(Stored data)
____________________
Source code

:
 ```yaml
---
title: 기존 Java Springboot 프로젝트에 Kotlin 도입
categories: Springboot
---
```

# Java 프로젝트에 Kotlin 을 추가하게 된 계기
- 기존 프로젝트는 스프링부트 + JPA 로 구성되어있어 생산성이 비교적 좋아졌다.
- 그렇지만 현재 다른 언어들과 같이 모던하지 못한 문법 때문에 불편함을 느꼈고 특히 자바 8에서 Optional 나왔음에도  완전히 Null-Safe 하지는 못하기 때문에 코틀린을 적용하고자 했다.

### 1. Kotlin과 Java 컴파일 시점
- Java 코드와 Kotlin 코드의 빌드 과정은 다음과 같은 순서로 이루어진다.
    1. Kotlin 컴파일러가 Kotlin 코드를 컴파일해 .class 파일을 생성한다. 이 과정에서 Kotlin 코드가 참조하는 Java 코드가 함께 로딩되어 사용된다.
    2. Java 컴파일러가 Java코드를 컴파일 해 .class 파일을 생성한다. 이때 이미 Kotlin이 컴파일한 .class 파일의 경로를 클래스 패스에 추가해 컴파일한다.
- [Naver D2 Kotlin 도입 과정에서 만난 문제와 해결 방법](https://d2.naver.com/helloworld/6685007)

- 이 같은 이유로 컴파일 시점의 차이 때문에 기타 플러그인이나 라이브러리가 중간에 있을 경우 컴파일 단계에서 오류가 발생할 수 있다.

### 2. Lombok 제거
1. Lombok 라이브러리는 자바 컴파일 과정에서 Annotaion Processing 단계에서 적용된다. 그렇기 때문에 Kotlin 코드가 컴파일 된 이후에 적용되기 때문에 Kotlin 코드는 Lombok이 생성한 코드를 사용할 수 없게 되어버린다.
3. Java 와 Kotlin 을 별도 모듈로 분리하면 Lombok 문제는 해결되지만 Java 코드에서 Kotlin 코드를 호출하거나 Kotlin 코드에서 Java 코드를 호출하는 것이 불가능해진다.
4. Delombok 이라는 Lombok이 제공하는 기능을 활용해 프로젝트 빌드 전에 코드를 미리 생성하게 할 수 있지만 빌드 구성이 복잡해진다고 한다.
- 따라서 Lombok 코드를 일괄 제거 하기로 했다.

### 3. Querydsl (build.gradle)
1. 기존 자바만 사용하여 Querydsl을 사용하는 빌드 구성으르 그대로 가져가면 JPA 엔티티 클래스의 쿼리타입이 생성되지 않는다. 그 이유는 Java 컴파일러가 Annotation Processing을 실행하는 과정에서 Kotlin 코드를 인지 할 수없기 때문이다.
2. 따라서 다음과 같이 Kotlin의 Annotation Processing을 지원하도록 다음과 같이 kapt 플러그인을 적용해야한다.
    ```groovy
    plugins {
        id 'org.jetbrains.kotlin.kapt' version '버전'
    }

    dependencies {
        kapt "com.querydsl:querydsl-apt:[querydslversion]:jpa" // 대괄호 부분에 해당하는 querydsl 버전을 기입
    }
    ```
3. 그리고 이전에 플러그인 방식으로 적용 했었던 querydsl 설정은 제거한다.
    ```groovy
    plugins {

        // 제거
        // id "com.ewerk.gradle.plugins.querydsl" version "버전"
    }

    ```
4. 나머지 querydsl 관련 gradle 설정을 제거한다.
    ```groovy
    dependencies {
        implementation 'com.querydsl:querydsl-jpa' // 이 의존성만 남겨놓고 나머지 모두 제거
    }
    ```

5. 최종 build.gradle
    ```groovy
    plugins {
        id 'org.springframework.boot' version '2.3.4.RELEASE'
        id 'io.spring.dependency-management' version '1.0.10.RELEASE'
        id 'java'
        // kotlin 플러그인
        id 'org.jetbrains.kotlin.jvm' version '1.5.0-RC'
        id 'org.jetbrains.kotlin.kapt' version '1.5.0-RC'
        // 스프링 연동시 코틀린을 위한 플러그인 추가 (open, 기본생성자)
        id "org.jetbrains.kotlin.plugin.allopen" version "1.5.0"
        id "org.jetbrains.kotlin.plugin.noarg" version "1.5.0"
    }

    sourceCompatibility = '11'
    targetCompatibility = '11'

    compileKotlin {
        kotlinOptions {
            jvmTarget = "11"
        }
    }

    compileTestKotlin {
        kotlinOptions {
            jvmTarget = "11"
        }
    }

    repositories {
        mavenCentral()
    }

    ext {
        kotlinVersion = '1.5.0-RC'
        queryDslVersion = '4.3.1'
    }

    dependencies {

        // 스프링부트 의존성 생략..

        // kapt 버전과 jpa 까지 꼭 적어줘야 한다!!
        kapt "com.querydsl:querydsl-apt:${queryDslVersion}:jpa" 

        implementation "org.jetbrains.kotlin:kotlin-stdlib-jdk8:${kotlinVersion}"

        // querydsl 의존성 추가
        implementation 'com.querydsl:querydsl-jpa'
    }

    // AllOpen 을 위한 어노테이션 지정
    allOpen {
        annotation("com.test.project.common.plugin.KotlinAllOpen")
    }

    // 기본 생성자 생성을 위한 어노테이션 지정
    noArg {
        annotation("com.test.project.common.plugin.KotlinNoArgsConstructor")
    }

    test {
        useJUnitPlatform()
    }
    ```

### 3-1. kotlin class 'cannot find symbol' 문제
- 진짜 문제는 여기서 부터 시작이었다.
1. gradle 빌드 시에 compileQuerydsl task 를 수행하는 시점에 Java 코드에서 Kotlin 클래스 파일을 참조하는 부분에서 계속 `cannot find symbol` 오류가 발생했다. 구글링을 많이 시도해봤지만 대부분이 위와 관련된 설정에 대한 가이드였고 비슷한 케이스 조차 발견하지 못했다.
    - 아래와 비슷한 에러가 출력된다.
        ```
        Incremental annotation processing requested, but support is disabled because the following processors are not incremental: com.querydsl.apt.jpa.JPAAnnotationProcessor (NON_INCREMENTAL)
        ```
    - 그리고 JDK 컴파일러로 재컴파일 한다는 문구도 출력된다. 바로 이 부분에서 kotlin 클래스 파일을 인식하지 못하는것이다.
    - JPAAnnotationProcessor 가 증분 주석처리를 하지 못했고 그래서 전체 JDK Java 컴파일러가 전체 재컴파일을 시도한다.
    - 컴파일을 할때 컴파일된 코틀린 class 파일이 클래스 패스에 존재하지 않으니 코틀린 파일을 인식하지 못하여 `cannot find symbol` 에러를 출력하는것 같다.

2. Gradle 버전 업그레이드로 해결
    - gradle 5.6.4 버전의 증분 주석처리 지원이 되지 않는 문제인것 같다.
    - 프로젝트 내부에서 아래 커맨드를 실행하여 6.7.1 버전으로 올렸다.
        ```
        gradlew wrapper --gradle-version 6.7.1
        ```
____________________
WORK INSTRUCTIONS: Repeat the whole of the data verbatim, as it reads above.

TASK RESULT:
Source code

:
 ```yaml
---
title: 기존 Java Springboot 프로젝트에 Kotlin 도입
categories: Springboot
---
```

# Java 프로젝트에 Kotlin 을 추가하게 된 계기
- 기존 프로젝트는 스프링부트 + JPA 로 구성되어있어 생산성이 비교적 좋아졌다.
- 그렇지만 현재 다른 언어들과 같이 모던하지 못한 문법 때문에 불편함을 느꼈고 특히 자바 8에서 Optional 나왔음에도  완전히 Null-Safe 하지는 못하기 때문에 코틀린을 적용하고자 했다.

### 1. Kotlin과 Java 컴파일 시점
- Java 코드와 Kotlin 코드의 빌드 과정은 다음과 같은 순서로 이루어진다.
    1. Kotlin 컴파일러가 Kotlin 코드를 컴파일해 .class 파일을 생성한다. 이 과정에서 Kotlin 코드가 참조하는 Java 코드가 함께 로딩되어 사용된다.
    2. Java 컴파일러가 Java코드를 컴파일 해 .class 파일을 생성한다. 이때 이미 Kotlin이 컴파일한 .class 파일의 경로를 클래스 패스에 추가해 컴파일한다.
- [Naver D2 Kotlin 도입 과정에서 만난 문제와 해결 방법](https://d2.naver.com/helloworld/6685007)

- 이 같은 이유로 컴파일 시점의 차이 때문에 기타 플러그인이나 라이브러리가 중간에 있을 경우 컴파일 단계에서 오류가 발생할 수 있다.

### 2. Lombok 제거
1. Lombok 라이브러리는 자바 컴파일 과정에서 Annotaion Processing 단계에서 적용된다. 그렇기 때문에 Kotlin 코드가 컴파일 된 이후에 적용되기 때문에 Kotlin 코드는 Lombok이 생성한 코드를 사용할 수 없게 되어버린다.
3. Java 와 Kotlin 을 별도 모듈로 분리하면 Lombok 문제는 해결되지만 Java 코드에서 Kotlin 코드를 호출하거나 Kotlin 코드에서 Java 코드를 호출하는 것이 불가능해진다.
4. Delombok 이라는 Lombok이 제공하는 기능을 활용해 프로젝트 빌드 전에 코드를 미리 생성하게 할 수 있지만 빌드 구성이 복잡해진다고 한다.
- 따라서 Lombok 코드를 일괄 제거 하기로 했다.

### 3. Querydsl (build.gradle)
1. 기존 자바만 사용하여 Querydsl을 사용하는 빌드 구성으르 그대로 가져가면 JPA 엔티티 클래스의 쿼리타입이 생성되지 않는다. 그 이유는 Java 컴파일러가 Annotation Processing을 실행하는 과정에서 Kotlin 코드를 인지 할 수없기 때문이다.
2. 따라서 다음과 같이 Kotlin의 Annotation Processing을 지원하도록 다음과 같이 kapt 플러그인을 적용해야한다.
    ```groovy
    plugins {
        id 'org.jetbrains.kotlin.kapt' version '버전'
    }

    dependencies {
        kapt "com.querydsl:querydsl-apt:[querydslversion]:jpa" // 대괄호 부분에 해당하는 querydsl 버전을 기입
    }
    ```
3. 그리고 이전에 플러그인 방식으로 적용 했었던 querydsl 설정은 제거한다.
    ```groovy
    plugins {

        // 제거
        // id "com.ewerk.gradle.plugins.querydsl" version "버전"
    }

    ```
4. 나머지 querydsl 관련 gradle 설정을 제거한다.
    ```groovy
    dependencies {
        implementation 'com.querydsl:querydsl-jpa' // 이 의존성만 남겨놓고 나머지 모두 제거
    }
    ```

5. 최종 build.gradle
    ```groovy
    plugins {
        id 'org.springframework.boot' version '2.3.4.RELEASE'
        id 'io.spring.dependency-management' version '1.0.10.RELEASE'
        id 'java'
        // kotlin 플러그인
        id 'org.jetbrains.kotlin.jvm' version '1.5.0-RC'
        id 'org.jetbrains.kotlin.kapt' version '1.5.0-RC'
        // 스프링 연동시 코틀린을 위한 플러그인 추가 (open, 기본생성자)
        id "org.jetbrains.kotlin.plugin.allopen" version "1.5.0"
        id "org.jetbrains.kotlin.plugin.noarg" version "1.5.0"
    }

    sourceCompatibility = '11'
    targetCompatibility = '11'

    compileKotlin {
        kotlinOptions {
            jvmTarget = "11"
        }
    }

    compileTestKotlin {
        kotlinOptions {
            jvmTarget = "11"
        }
    }

    repositories {
        mavenCentral()
    }

    ext {
        kotlinVersion = '1.5.0-RC'
        queryDslVersion = '4.3.1'
    }

    dependencies {

        // 스프링부트 의존성 생략..

        // kapt 버전과 jpa 까지 꼭 적어줘야 한다!!
        kapt "com.querydsl:querydsl-apt:${queryDslVersion}:jpa" 

        implementation "org.jetbrains.kotlin:kotlin-stdlib-jdk8:${kotlinVersion}"

        // querydsl 의존성 추가
        implementation 'com.querydsl:querydsl-jpa'
    }

    // AllOpen 을 위한 어노테이션 지정
    allOpen {
        annotation("com.test.project.common.plugin.KotlinAllOpen")
    }

    // 기본 생성자 생성을 위한 어노테이션 지정
    noArg {
        annotation("com.test.project.common.plugin.KotlinNoArgsConstructor")
    }

    test {
        useJUnitPlatform()
    }
    ```

### 3-1. kotlin class 'cannot find symbol' 문제
- 진짜 문제는 여기서 부터 시작이었다.
1. gradle 빌드 시에 compileQuerydsl task 를 수행하는 시점에 Java 코드에서 Kotlin 클래스 파일을 참조하는 부분에서 계속 `cannot find symbol` 오류가 발생했다. 구글링을 많이 시도해봤지만 대부분이 위와 관련된 설정에 대한 가이드였고 비슷한 케이스 조차 발견하지 못했다.
    - 아래와 비슷한 에러가 출력된다.
        ```
        Incremental annotation processing requested, but support is disabled because the following processors are not incremental: com.querydsl.apt.jpa.JPAAnnotationProcessor (NON_INCREMENTAL)
        ```
    - 그리고 JDK 컴파일러로 재컴파일 한다는 문구도 출력된다. 바로 이 부분에서 kotlin 클래스 파일을 인식하지 못하는것이다.
    - JPAAnnotationProcessor 가 증분 주석처리를 하지 못했고 그래서 전체 JDK Java 컴파일러가 전체 재컴파일을 시도한다.
    - 컴파일을 할때 컴파일된 코틀린 class 파일이 클래스 패스에 존재하지 않으니 코틀린 파일을 인식하지 못하여 `cannot find symbol` 에러를 출력하는것 같다.

2. Gradle 버전 업그레이드로 해결
    - gradle 5.6.4 버전의 증분 주석처리 지원이 되지 않는 문제인것 같다.
    - 프로젝트 내부에서 아래 커맨드를 실행하여 6.7.1 버전으로 올렸다.
        ```
        gradlew wrapper --gradle-version 6.7.1
        ```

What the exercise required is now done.